Problem
List each line of the data that holds the string "what".
——————————
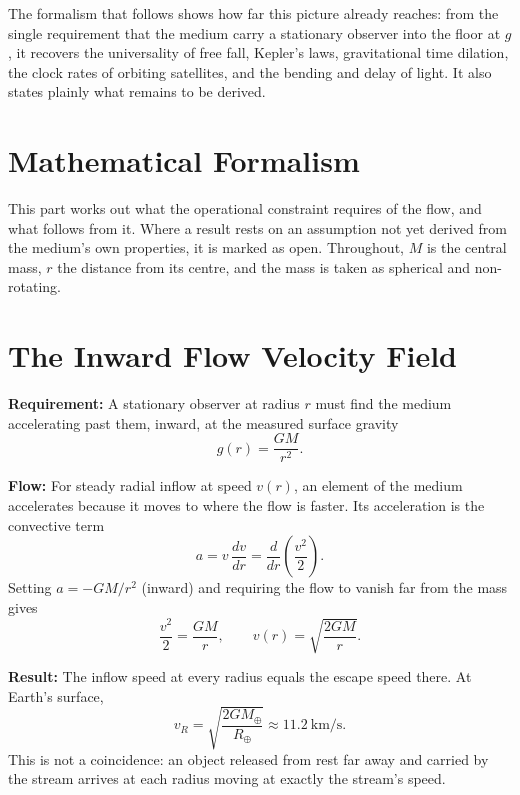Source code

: \documentclass[11pt,a4paper]{article}
\begin{document}
The formalism that follows shows how far this picture already reaches: from the single requirement that the medium carry a stationary observer into the floor at $g$, it recovers the universality of free fall, Kepler's laws, gravitational time dilation, the clock rates of orbiting satellites, and the bending and delay of light. It also states plainly what remains to be derived.

\newpage

\section*{Mathematical Formalism}
This part works out what the operational constraint requires of the flow, and what follows from it. Where a result rests on an assumption not yet derived from the medium's own properties, it is marked as open. Throughout, $M$ is the central mass, $r$ the distance from its centre, and the mass is taken as spherical and non-rotating.

\section{The Inward Flow Velocity Field}
\label{sec:flow}
\textbf{Requirement:} A stationary observer at radius $r$ must find the medium accelerating past them, inward, at the measured surface gravity
\begin{equation}
g(r) = \frac{GM}{r^2}.
\end{equation}

\textbf{Flow:} For steady radial inflow at speed $v(r)$, an element of the medium accelerates because it moves to where the flow is faster. Its acceleration is the convective term
\begin{equation}
a = v\,\frac{dv}{dr} = \frac{d}{dr}\!\left(\frac{v^2}{2}\right).
\end{equation}
Setting $a = -GM/r^2$ (inward) and requiring the flow to vanish far from the mass gives
\begin{equation}
\frac{v^2}{2} = \frac{GM}{r}, \qquad v(r) = \sqrt{\frac{2GM}{r}}.
\end{equation}

\textbf{Result:} The inflow speed at every radius equals the escape speed there. At Earth's surface,
\begin{equation}
v_R = \sqrt{\frac{2GM_\oplus}{R_\oplus}} \approx 11.2\ \text{km/s}.
\end{equation}
This is not a coincidence: an object released from rest far away and carried by the stream arrives at each radius moving at exactly the stream's speed.
\end{document}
——————————
Answer space
The formalism that follows shows how far this picture already reaches: from the single requirement that the medium carry a stationary observer into the floor at $g$, it recovers the universality of free fall, Kepler's laws, gravitational time dilation, the clock rates of orbiting satellites, and the bending and delay of light. It also states plainly what remains to be derived.
This part works out what the operational constraint requires of the flow, and what follows from it. Where a result rests on an assumption not yet derived from the medium's own properties, it is marked as open. Throughout, $M$ is the central mass, $r$ the distance from its centre, and the mass is taken as spherical and non-rotating.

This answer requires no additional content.